> _Aim of the exercise_
Copy out every line from the records that includes "Next".

> _Data records_
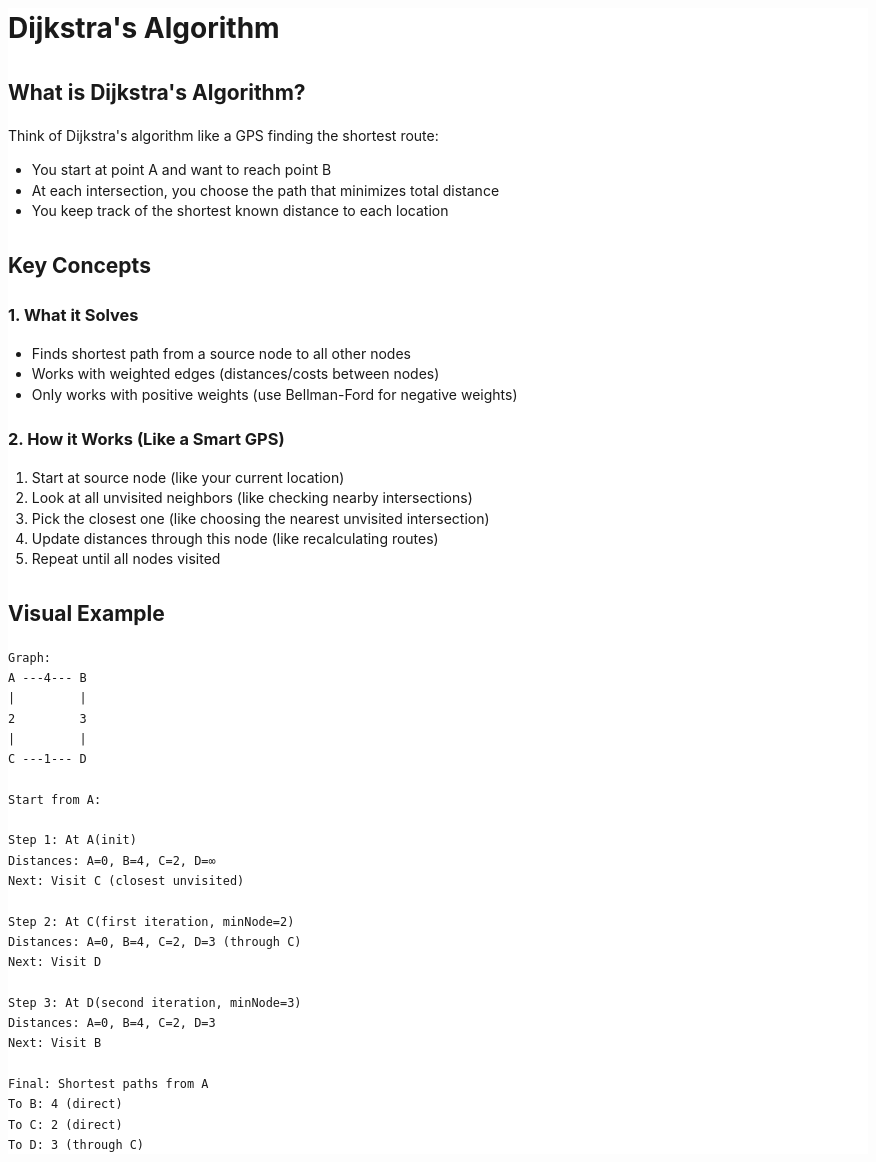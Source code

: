 # Dijkstra's Algorithm

## What is Dijkstra's Algorithm?
Think of Dijkstra's algorithm like a GPS finding the shortest route:
- You start at point A and want to reach point B
- At each intersection, you choose the path that minimizes total distance
- You keep track of the shortest known distance to each location

## Key Concepts

### 1. What it Solves
- Finds shortest path from a source node to all other nodes
- Works with weighted edges (distances/costs between nodes)
- Only works with positive weights (use Bellman-Ford for negative weights)

### 2. How it Works (Like a Smart GPS)
1. Start at source node (like your current location)
2. Look at all unvisited neighbors (like checking nearby intersections)
3. Pick the closest one (like choosing the nearest unvisited intersection)
4. Update distances through this node (like recalculating routes)
5. Repeat until all nodes visited

## Visual Example

```
Graph:
A ---4--- B
|         |
2         3
|         |
C ---1--- D

Start from A:

Step 1: At A(init)
Distances: A=0, B=4, C=2, D=∞
Next: Visit C (closest unvisited)

Step 2: At C(first iteration, minNode=2)
Distances: A=0, B=4, C=2, D=3 (through C)
Next: Visit D

Step 3: At D(second iteration, minNode=3)
Distances: A=0, B=4, C=2, D=3
Next: Visit B

Final: Shortest paths from A
To B: 4 (direct)
To C: 2 (direct)
To D: 3 (through C)
```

> _Solution for this exercise_
Next: Visit C (closest unvisited)
Next: Visit D
Next: Visit B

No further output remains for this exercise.